**ABOUT THIS TASK:** In the entries that follow, how many lines contain "documentclass"? Answer with the number only.
——————
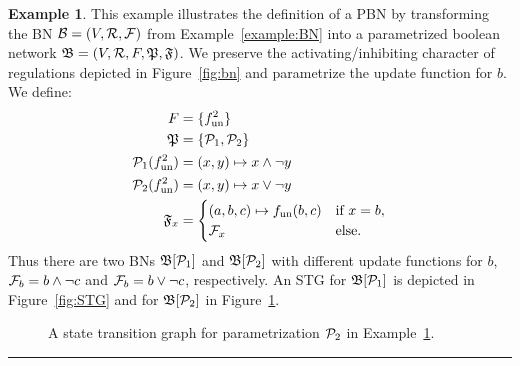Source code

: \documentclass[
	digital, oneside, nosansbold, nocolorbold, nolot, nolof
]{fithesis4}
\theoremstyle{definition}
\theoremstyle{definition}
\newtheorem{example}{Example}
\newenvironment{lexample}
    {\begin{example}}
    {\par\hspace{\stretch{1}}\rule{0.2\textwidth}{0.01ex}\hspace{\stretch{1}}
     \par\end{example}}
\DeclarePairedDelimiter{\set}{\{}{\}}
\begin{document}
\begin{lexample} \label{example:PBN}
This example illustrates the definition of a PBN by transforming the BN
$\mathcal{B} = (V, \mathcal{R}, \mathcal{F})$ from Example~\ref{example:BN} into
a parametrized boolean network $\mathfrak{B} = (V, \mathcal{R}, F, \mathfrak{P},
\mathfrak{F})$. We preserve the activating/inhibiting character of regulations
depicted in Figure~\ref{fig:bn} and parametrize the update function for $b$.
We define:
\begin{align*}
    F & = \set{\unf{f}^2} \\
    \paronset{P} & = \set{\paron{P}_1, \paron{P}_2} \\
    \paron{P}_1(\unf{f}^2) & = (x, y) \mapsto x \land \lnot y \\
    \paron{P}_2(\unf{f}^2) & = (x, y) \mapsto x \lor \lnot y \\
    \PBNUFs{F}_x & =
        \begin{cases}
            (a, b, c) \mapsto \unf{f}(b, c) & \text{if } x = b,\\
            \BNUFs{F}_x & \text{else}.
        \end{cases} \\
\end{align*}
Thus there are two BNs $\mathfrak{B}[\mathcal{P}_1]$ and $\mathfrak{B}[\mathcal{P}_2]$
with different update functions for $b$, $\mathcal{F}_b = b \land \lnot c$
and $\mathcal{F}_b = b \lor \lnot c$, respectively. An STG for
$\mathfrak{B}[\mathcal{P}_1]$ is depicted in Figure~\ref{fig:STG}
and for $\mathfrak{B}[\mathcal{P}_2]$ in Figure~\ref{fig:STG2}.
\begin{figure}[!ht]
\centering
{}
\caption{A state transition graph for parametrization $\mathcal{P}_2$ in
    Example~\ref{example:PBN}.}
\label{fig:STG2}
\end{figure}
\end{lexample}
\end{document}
——————
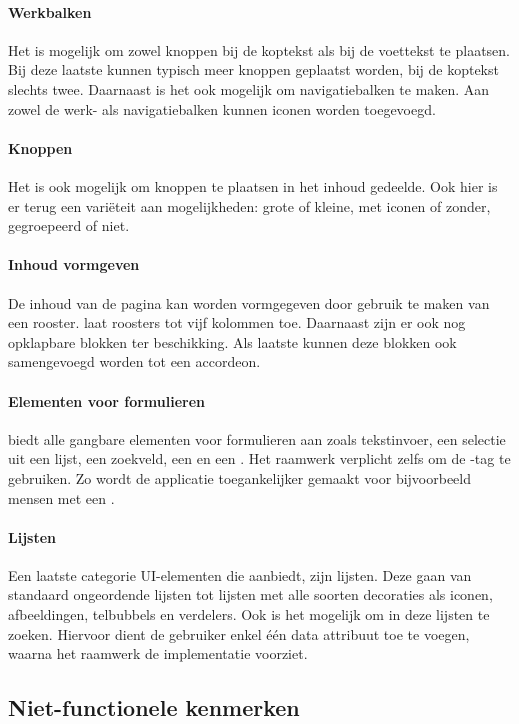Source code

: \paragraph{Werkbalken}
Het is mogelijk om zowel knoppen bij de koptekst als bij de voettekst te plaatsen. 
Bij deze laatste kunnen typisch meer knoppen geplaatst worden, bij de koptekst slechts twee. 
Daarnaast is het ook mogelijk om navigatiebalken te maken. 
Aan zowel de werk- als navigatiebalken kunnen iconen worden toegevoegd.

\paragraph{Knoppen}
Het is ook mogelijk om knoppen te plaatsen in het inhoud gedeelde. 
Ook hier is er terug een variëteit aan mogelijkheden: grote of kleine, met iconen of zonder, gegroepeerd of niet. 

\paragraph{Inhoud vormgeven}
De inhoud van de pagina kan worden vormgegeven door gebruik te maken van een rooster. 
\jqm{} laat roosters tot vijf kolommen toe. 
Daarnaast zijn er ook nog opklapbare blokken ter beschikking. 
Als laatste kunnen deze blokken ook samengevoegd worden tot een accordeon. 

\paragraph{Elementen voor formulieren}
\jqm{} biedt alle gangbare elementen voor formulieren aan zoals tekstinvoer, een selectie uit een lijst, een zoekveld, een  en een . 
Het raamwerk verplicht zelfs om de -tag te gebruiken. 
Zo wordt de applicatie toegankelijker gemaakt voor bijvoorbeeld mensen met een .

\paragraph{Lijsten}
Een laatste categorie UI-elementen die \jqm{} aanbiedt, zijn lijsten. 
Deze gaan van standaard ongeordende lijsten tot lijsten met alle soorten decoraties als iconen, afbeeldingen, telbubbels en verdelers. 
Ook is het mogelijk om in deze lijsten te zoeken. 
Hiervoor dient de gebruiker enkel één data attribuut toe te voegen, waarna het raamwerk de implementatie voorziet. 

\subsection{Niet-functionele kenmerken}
——————
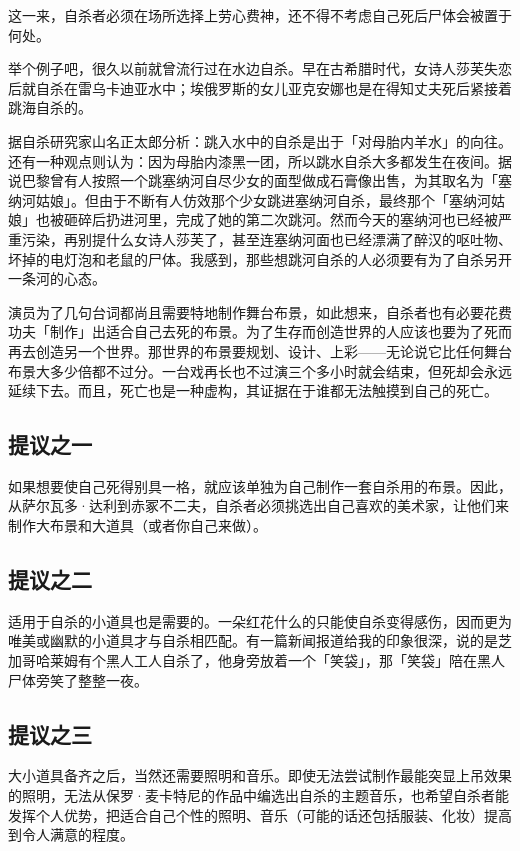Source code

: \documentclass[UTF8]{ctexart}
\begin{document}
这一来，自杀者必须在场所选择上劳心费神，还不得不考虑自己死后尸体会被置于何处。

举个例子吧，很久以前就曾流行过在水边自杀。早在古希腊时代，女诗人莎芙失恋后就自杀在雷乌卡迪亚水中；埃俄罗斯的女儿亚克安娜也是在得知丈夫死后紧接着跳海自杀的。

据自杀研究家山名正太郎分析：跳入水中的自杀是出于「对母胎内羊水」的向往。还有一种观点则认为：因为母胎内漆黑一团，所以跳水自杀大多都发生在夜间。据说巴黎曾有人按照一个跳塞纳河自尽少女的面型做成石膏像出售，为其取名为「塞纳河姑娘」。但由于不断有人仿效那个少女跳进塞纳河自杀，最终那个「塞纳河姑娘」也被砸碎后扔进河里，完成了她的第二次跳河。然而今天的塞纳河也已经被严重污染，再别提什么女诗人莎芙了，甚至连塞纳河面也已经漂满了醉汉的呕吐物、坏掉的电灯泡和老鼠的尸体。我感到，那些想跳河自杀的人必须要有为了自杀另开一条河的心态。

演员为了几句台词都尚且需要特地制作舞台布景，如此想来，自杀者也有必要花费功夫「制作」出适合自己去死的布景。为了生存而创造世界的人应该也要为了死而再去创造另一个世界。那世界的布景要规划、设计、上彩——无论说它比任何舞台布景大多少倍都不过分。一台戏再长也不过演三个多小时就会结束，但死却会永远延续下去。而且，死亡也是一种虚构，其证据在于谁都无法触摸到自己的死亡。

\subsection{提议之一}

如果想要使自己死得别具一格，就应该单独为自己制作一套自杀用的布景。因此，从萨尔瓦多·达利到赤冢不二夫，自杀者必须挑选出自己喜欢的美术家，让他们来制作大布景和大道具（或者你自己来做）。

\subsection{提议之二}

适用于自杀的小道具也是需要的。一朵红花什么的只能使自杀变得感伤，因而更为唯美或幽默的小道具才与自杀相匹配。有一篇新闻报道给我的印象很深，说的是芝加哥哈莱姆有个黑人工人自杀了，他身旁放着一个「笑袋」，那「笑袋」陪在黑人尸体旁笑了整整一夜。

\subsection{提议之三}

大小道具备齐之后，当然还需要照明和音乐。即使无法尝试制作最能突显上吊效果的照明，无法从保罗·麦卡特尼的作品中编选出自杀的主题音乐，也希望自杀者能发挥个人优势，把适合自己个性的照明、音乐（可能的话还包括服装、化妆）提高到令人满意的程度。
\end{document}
——————
**SOLUTION TO THIS PROBLEM:** 2